The Financial Model
When choosing a means to provide employee benefits, your options basically fall into one of two categories: fully insured or self-funded. CEBCO is a self-funded purchasing pool that offers many of the advantages of self-funding with an added level of predictability for you as a member county. For budgeting purposes, it works like a fully insured product:
- You pay CEBCO a set amount each month for 12 months at a time.
- CEBCO pays all of your claims on your behalf.
Each county has a “pooling point” based on size. Your pooling point could be anywhere between $75,000 and $175,000. Your claims are attributed to your experience when you are being rated for the coming year, but only those claims below your pooling point. This is because any claims that exceed that level are paid from a larger pool that is shared by all counties. This form of pooling gives you the best of both worlds: you are protected from very large claims, and you get the benefit of those things that you do to manage your claims at the lower levels – things like wellness programs and consumer-driven plan designs.
CEBCO purchases stop-loss insurance – much like you might be doing today if you are self-insured – for any claims that exceed $500,000. As a result, the larger pool is also protected for the good of all.
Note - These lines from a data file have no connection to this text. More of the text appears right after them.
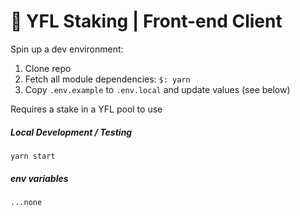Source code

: # 🔄 YFL Staking | Front-end Client

Spin up a dev environment:

1. Clone repo
2. Fetch all module dependencies: `$: yarn`
3. Copy `.env.example` to `.env.local` and update values (see below)

Requires a stake in a YFL pool to use

##### Local Development / Testing

`yarn start`

##### env variables

`...none`

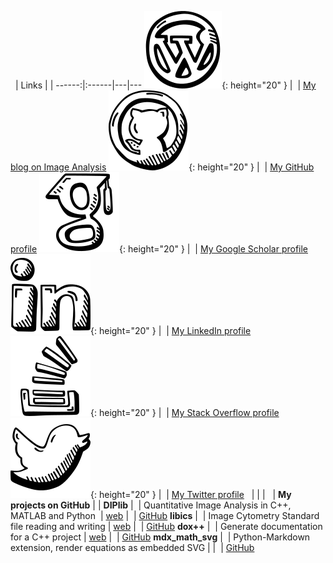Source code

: &nbsp; | Links |   |
------:|:------|---|---
![](wordpress.svg){: height="20" }&nbsp;\|&nbsp;      | [My blog on Image Analysis](https://www.crisluengo.net)
![](github.svg){: height="20" }&nbsp;\|&nbsp;         | [My GitHub profile](https://github.com/crisluengo)
![](google_scholar.svg){: height="20" }&nbsp;\|&nbsp; | [My Google Scholar profile](http://scholar.google.com/citations?user=SM3nQwYAAAAJ&hl=en)
![](linkedin.svg){: height="20" }&nbsp;\|&nbsp;       | [My LinkedIn profile](https://www.linkedin.com/in/crisluengo)
![](stack_overflow.svg){: height="20" }&nbsp;\|&nbsp; | [My Stack Overflow profile](https://stackoverflow.com/users/7328782/cris-luengo)
![](twitter.svg){: height="20" }&nbsp;\|&nbsp;        | [My Twitter profile](https://twitter.com/TheDIPlibGuy)
&nbsp; | | |
&nbsp; | **My projects on GitHub** | |
**DIPlib**&nbsp;\|&nbsp;         | Quantitative Image Analysis in C++, MATLAB and Python&nbsp; | [web](https://diplib.org) | &nbsp;\|&nbsp;[GitHub](https://github.com/DIPlib/diplib)
**libics**&nbsp;\|&nbsp;         | Image Cytometry Standard file reading and writing | [web](https://svi-opensource.github.io/libics/) | &nbsp;\|&nbsp;[GitHub](https://github.com/svi-opensource/libics)
**dox++**&nbsp;\|&nbsp;          | Generate documentation for a C++ project | [web](https://crisluengo.github.io/doxpp/) | &nbsp;\|&nbsp;[GitHub](https://github.com/crisluengo/doxpp)
**mdx\_math\_svg**&nbsp;\|&nbsp; | Python-Markdown extension, render equations as embedded SVG | | &nbsp;\|&nbsp;[GitHub](https://github.com/crisluengo/mdx_math_svg)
You are protected and the pool is protected, each within their respective abilities to sustain a loss.
Here is something that distinguishes CEBCO from other means of self-funding – if you leave CEBCO, you have no claims run-out to pay. In order to maintain stability, CEBCO participation requires a three-year commitment. If you stay through your participation period, after the 36th monthly payment CEBCO pays all claims incurred during that period. This is not true with most other self-insured arrangements.